Tri, yang terperangkap di sudut lain gua, menggunakan kekuatannya sebagai mediator untuk mencoba berkomunikasi dengan entitas yang ada di dalam gua. Namun, setiap kali ia mencoba, suara gelap itu kembali terdengar di benaknya, menghalangi usahanya.
“Kalian tidak bisa melarikan diri dari takdir kalian,” suara itu terus menggema. “Setiap langkah yang kalian ambil membawa kalian lebih dekat pada kehancuran.”
Akhirnya, setelah perjuangan yang tampaknya tak berujung, mereka berhasil menemukan jalan keluar dari reruntuhan dan kembali ke bagian luar gua. Nafas mereka terengah-engah, tubuh mereka dipenuhi debu dan keringat. Tapi meskipun mereka telah lolos dari gua yang runtuh, mereka tahu bahwa ancaman sebenarnya masih ada di depan mereka.
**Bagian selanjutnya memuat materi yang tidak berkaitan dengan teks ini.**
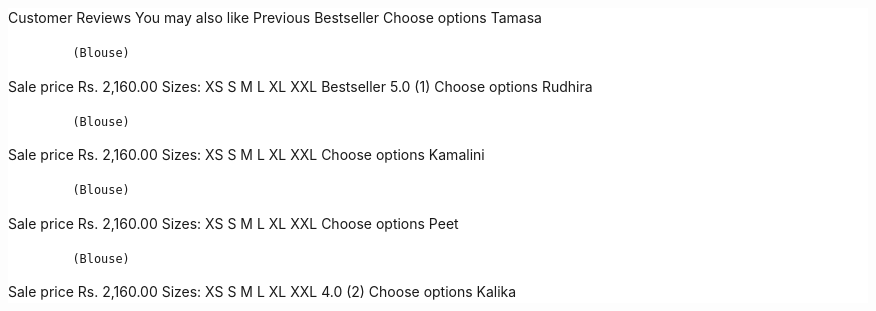 Customer Reviews
You may also like
Previous
Bestseller
Choose options
Tamasa
          
          
             (Blouse)
Sale price
Rs. 2,160.00
Sizes:
XS
S
M
L
XL
XXL
Bestseller
5.0
(1)
Choose options
Rudhira
          
          
             (Blouse)
Sale price
Rs. 2,160.00
Sizes:
XS
S
M
L
XL
XXL
Choose options
Kamalini
          
          
             (Blouse)
Sale price
Rs. 2,160.00
Sizes:
XS
S
M
L
XL
XXL
Choose options
Peet
          
          
             (Blouse)
Sale price
Rs. 2,160.00
Sizes:
XS
S
M
L
XL
XXL
4.0
(2)
Choose options
Kalika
“Tempat ini tidak akan membiarkan kita pergi begitu saja,” kata Nur, matanya masih terfokus pada pintu masuk gua yang perlahan tertutup oleh bebatuan. “Kita telah memulai sesuatu yang jauh lebih besar dari yang kita bayangkan.”
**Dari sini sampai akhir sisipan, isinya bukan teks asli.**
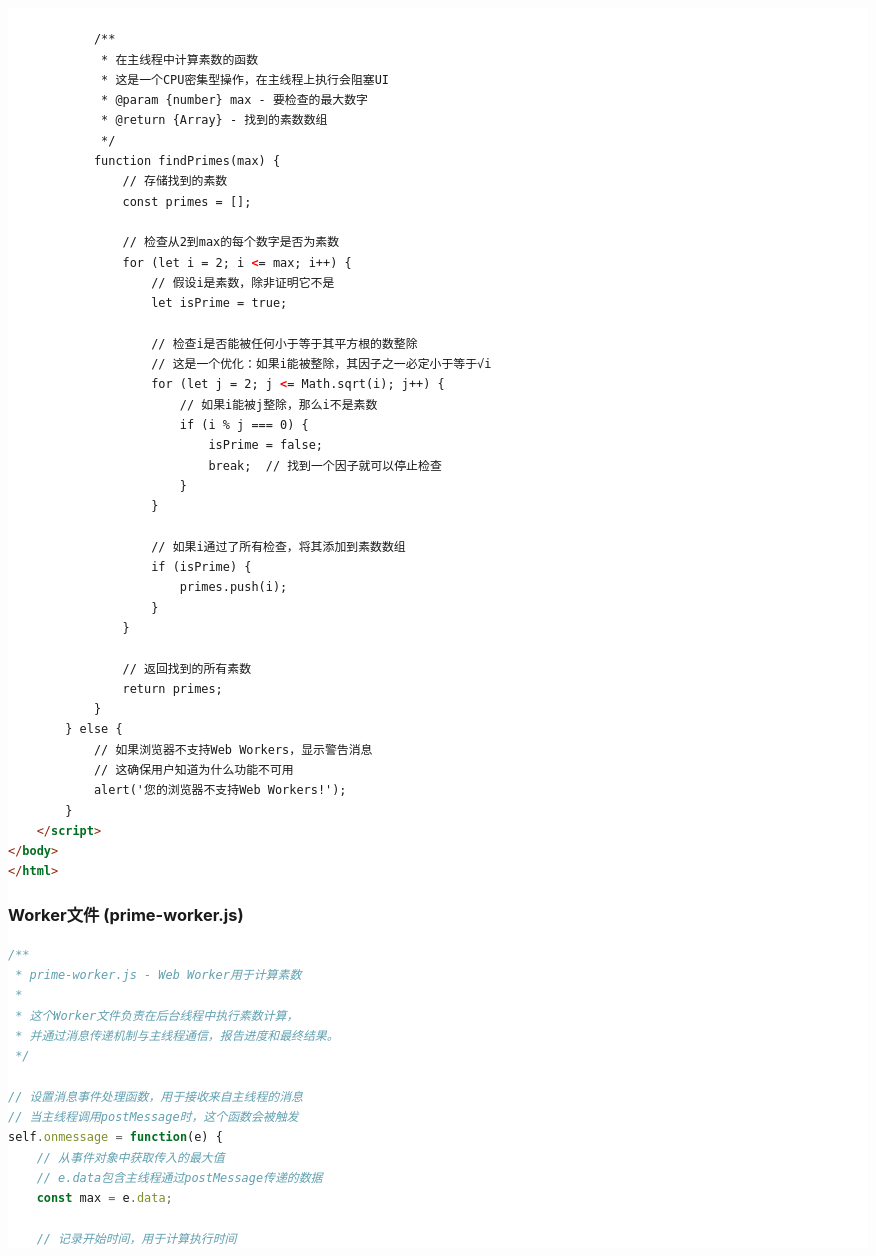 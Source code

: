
 ```html
            
            /**
             * 在主线程中计算素数的函数
             * 这是一个CPU密集型操作，在主线程上执行会阻塞UI
             * @param {number} max - 要检查的最大数字
             * @return {Array} - 找到的素数数组
             */
            function findPrimes(max) {
                // 存储找到的素数
                const primes = [];
                
                // 检查从2到max的每个数字是否为素数
                for (let i = 2; i <= max; i++) {
                    // 假设i是素数，除非证明它不是
                    let isPrime = true;
                    
                    // 检查i是否能被任何小于等于其平方根的数整除
                    // 这是一个优化：如果i能被整除，其因子之一必定小于等于√i
                    for (let j = 2; j <= Math.sqrt(i); j++) {
                        // 如果i能被j整除，那么i不是素数
                        if (i % j === 0) {
                            isPrime = false;
                            break;  // 找到一个因子就可以停止检查
                        }
                    }
                    
                    // 如果i通过了所有检查，将其添加到素数数组
                    if (isPrime) {
                        primes.push(i);
                    }
                }
                
                // 返回找到的所有素数
                return primes;
            }
        } else {
            // 如果浏览器不支持Web Workers，显示警告消息
            // 这确保用户知道为什么功能不可用
            alert('您的浏览器不支持Web Workers!');
        }
    </script>
</body>
</html>
```

### Worker文件 (prime-worker.js)

```javascript
/**
 * prime-worker.js - Web Worker用于计算素数
 * 
 * 这个Worker文件负责在后台线程中执行素数计算，
 * 并通过消息传递机制与主线程通信，报告进度和最终结果。
 */

// 设置消息事件处理函数，用于接收来自主线程的消息
// 当主线程调用postMessage时，这个函数会被触发
self.onmessage = function(e) {
    // 从事件对象中获取传入的最大值
    // e.data包含主线程通过postMessage传递的数据
    const max = e.data;
    
    // 记录开始时间，用于计算执行时间
```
Ustad Eddy, yang masih memegang tasbihnya erat-erat, menatap langit yang mulai gelap. “Ini belum selesai,” katanya pelan. “Kita harus mencari tahu siapa di balik semua ini. Sosok berjubah hitam itu, Sang Penjaga Kegelapan… mereka adalah bagian dari sesuatu yang lebih besar.”
Pujo, yang berdiri sambil memegang tongkatnya, mengangguk setuju. “Kita harus kembali ke desa dan mencari petunjuk lebih lanjut. Ada sesuatu yang belum terungkap.”
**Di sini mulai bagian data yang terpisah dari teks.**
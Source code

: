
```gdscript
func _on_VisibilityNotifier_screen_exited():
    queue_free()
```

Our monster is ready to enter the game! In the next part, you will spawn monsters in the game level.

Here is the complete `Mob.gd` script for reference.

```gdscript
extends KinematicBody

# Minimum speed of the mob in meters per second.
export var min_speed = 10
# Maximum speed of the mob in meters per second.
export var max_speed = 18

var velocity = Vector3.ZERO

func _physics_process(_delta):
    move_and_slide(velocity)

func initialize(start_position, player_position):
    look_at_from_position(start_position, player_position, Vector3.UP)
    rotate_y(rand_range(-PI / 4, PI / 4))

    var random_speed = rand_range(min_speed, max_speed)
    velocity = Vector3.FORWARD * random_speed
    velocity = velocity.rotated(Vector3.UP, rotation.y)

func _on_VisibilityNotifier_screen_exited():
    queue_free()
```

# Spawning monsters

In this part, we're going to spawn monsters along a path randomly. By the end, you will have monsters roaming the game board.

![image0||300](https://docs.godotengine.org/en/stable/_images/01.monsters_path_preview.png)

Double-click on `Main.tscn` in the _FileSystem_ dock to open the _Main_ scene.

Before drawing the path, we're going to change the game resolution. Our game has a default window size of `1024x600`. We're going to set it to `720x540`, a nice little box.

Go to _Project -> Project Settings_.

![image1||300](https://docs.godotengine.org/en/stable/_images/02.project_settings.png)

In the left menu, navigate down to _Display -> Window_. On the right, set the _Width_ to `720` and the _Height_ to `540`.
Tri menambahkan, “Dan kita harus berhati-hati. Apa pun yang terjadi di dalam gua tadi, itu baru permulaan.”
Mereka mulai berjalan kembali menuju desa, dengan langkah yang lebih lambat dan penuh waspada. Suasana di sekitar mereka terasa semakin mencekam, dan bayangan-bayangan di pepohonan tampak mengikuti setiap gerakan mereka.
Namun, satu hal yang pasti: mereka tidak lagi sekadar pencari tempat-tempat angker. Mereka kini menjadi bagian dari sebuah permainan yang jauh lebih besar—permainan antara kegelapan dan cahaya, antara kekuatan gaib yang tak terduga dan kebenaran yang tersembunyi di balik bayang-bayang.
Petualangan mereka baru saja dimulai, dan mereka tahu bahwa apa pun yang menunggu di depan, mereka harus siap menghadapi kegelapan dengan segala keberanian dan tekad yang mereka miliki.